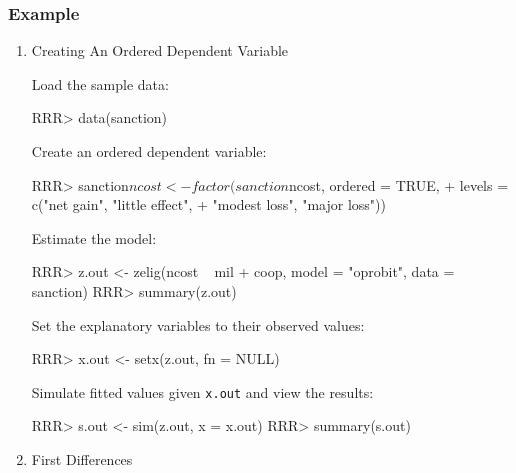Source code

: \subsubsection{Example}
\begin{enumerate}
\item {Creating An Ordered Dependent Variable} \label{ord.fact.p}

Load the sample data:  
\begin{Schunk}
\begin{Sinput}
RRR>  data(sanction)
\end{Sinput}
\end{Schunk}
Create an ordered dependent variable: 
\begin{Schunk}
\begin{Sinput}
RRR>  sanction$ncost <- factor(sanction$ncost, ordered = TRUE,
+                            levels = c("net gain", "little effect", 
+                            "modest loss", "major loss"))
\end{Sinput}
\end{Schunk}
Estimate the model:
\begin{Schunk}
\begin{Sinput}
RRR>  z.out <- zelig(ncost ~ mil + coop, model = "oprobit", data = sanction)
RRR>  summary(z.out)
\end{Sinput}
\end{Schunk}
Set the explanatory variables to their observed values:  
\begin{Schunk}
\begin{Sinput}
RRR>  x.out <- setx(z.out, fn = NULL)
\end{Sinput}
\end{Schunk}
Simulate fitted values given {\tt x.out} and view the results:
\begin{Schunk}
\begin{Sinput}
RRR>  s.out <- sim(z.out, x = x.out)
RRR>  summary(s.out)
\end{Sinput}
\end{Schunk}

\item {First Differences}


\end{enumerate}
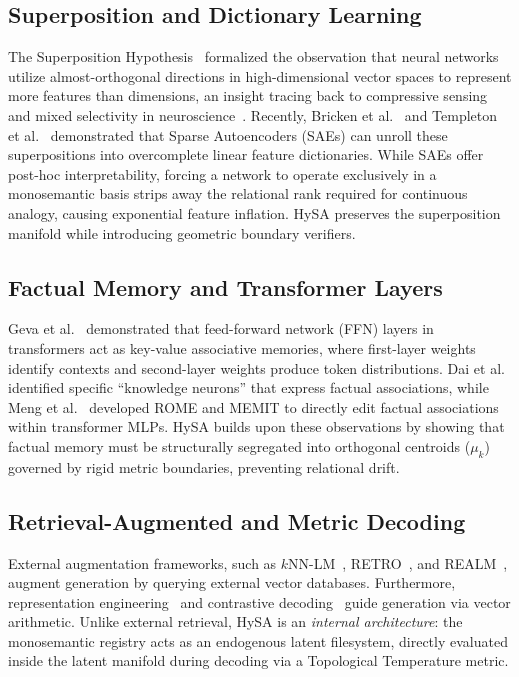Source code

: \documentclass[11pt,a4paper]{article}
\theoremstyle{definition}
\begin{document}
\subsection{Superposition and Dictionary Learning}
The Superposition Hypothesis~\cite{elhage2022toy} formalized the observation that neural networks utilize almost-orthogonal directions in high-dimensional vector spaces to represent more features than dimensions, an insight tracing back to compressive sensing and mixed selectivity in neuroscience~\cite{rigotti2013importance, fusi2016why}. Recently, Bricken et al.~\cite{bricken2023monosemanticity} and Templeton et al.~\cite{templeton2024scaling} demonstrated that Sparse Autoencoders (SAEs) can unroll these superpositions into overcomplete linear feature dictionaries. While SAEs offer post-hoc interpretability, forcing a network to operate exclusively in a monosemantic basis strips away the relational rank required for continuous analogy, causing exponential feature inflation. HySA preserves the superposition manifold while introducing geometric boundary verifiers.

\subsection{Factual Memory and Transformer Layers}
Geva et al.~\cite{geva2021transformer} demonstrated that feed-forward network (FFN) layers in transformers act as key-value associative memories, where first-layer weights identify contexts and second-layer weights produce token distributions. Dai et al.~\cite{knowledge_neurons_2022} identified specific ``knowledge neurons'' that express factual associations, while Meng et al.~\cite{meng2022locating_rome, meng2022mass_memit} developed ROME and MEMIT to directly edit factual associations within transformer MLPs. HySA builds upon these observations by showing that factual memory must be structurally segregated into orthogonal centroids ($\mu_k$) governed by rigid metric boundaries, preventing relational drift.

\subsection{Retrieval-Augmented and Metric Decoding}
External augmentation frameworks, such as $k\text{NN}$-LM~\cite{khandelwal2020knn_lm}, RETRO~\cite{borgeaud2022retro}, and REALM~\cite{guu2020realm}, augment generation by querying external vector databases. Furthermore, representation engineering~\cite{zou2023representation} and contrastive decoding~\cite{li2023contrastive} guide generation via vector arithmetic. Unlike external retrieval, HySA is an \textit{internal architecture}: the monosemantic registry acts as an endogenous latent filesystem, directly evaluated inside the latent manifold during decoding via a Topological Temperature metric.
\end{document}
+ + + + + + +
• **Exercise details**: Set down every entry above again exactly, dropping each picture.

• **Exercise response**:
Source code

: \subsubsection{Example}
\begin{enumerate}
\item {Creating An Ordered Dependent Variable} \label{ord.fact.p}

Load the sample data:  
\begin{Schunk}
\begin{Sinput}
RRR>  data(sanction)
\end{Sinput}
\end{Schunk}
Create an ordered dependent variable: 
\begin{Schunk}
\begin{Sinput}
RRR>  sanction$ncost <- factor(sanction$ncost, ordered = TRUE,
+                            levels = c("net gain", "little effect", 
+                            "modest loss", "major loss"))
\end{Sinput}
\end{Schunk}
Estimate the model:
\begin{Schunk}
\begin{Sinput}
RRR>  z.out <- zelig(ncost ~ mil + coop, model = "oprobit", data = sanction)
RRR>  summary(z.out)
\end{Sinput}
\end{Schunk}
Set the explanatory variables to their observed values:  
\begin{Schunk}
\begin{Sinput}
RRR>  x.out <- setx(z.out, fn = NULL)
\end{Sinput}
\end{Schunk}
Simulate fitted values given {\tt x.out} and view the results:
\begin{Schunk}
\begin{Sinput}
RRR>  s.out <- sim(z.out, x = x.out)
RRR>  summary(s.out)
\end{Sinput}
\end{Schunk}

\item {First Differences}


\end{enumerate}
Source code

: \documentclass[11pt,a4paper]{article}
\theoremstyle{definition}
\begin{document}
\subsection{Superposition and Dictionary Learning}
The Superposition Hypothesis~\cite{elhage2022toy} formalized the observation that neural networks utilize almost-orthogonal directions in high-dimensional vector spaces to represent more features than dimensions, an insight tracing back to compressive sensing and mixed selectivity in neuroscience~\cite{rigotti2013importance, fusi2016why}. Recently, Bricken et al.~\cite{bricken2023monosemanticity} and Templeton et al.~\cite{templeton2024scaling} demonstrated that Sparse Autoencoders (SAEs) can unroll these superpositions into overcomplete linear feature dictionaries. While SAEs offer post-hoc interpretability, forcing a network to operate exclusively in a monosemantic basis strips away the relational rank required for continuous analogy, causing exponential feature inflation. HySA preserves the superposition manifold while introducing geometric boundary verifiers.

\subsection{Factual Memory and Transformer Layers}
Geva et al.~\cite{geva2021transformer} demonstrated that feed-forward network (FFN) layers in transformers act as key-value associative memories, where first-layer weights identify contexts and second-layer weights produce token distributions. Dai et al.~\cite{knowledge_neurons_2022} identified specific ``knowledge neurons'' that express factual associations, while Meng et al.~\cite{meng2022locating_rome, meng2022mass_memit} developed ROME and MEMIT to directly edit factual associations within transformer MLPs. HySA builds upon these observations by showing that factual memory must be structurally segregated into orthogonal centroids ($\mu_k$) governed by rigid metric boundaries, preventing relational drift.

\subsection{Retrieval-Augmented and Metric Decoding}
External augmentation frameworks, such as $k\text{NN}$-LM~\cite{khandelwal2020knn_lm}, RETRO~\cite{borgeaud2022retro}, and REALM~\cite{guu2020realm}, augment generation by querying external vector databases. Furthermore, representation engineering~\cite{zou2023representation} and contrastive decoding~\cite{li2023contrastive} guide generation via vector arithmetic. Unlike external retrieval, HySA is an \textit{internal architecture}: the monosemantic registry acts as an endogenous latent filesystem, directly evaluated inside the latent manifold during decoding via a Topological Temperature metric.
\end{document}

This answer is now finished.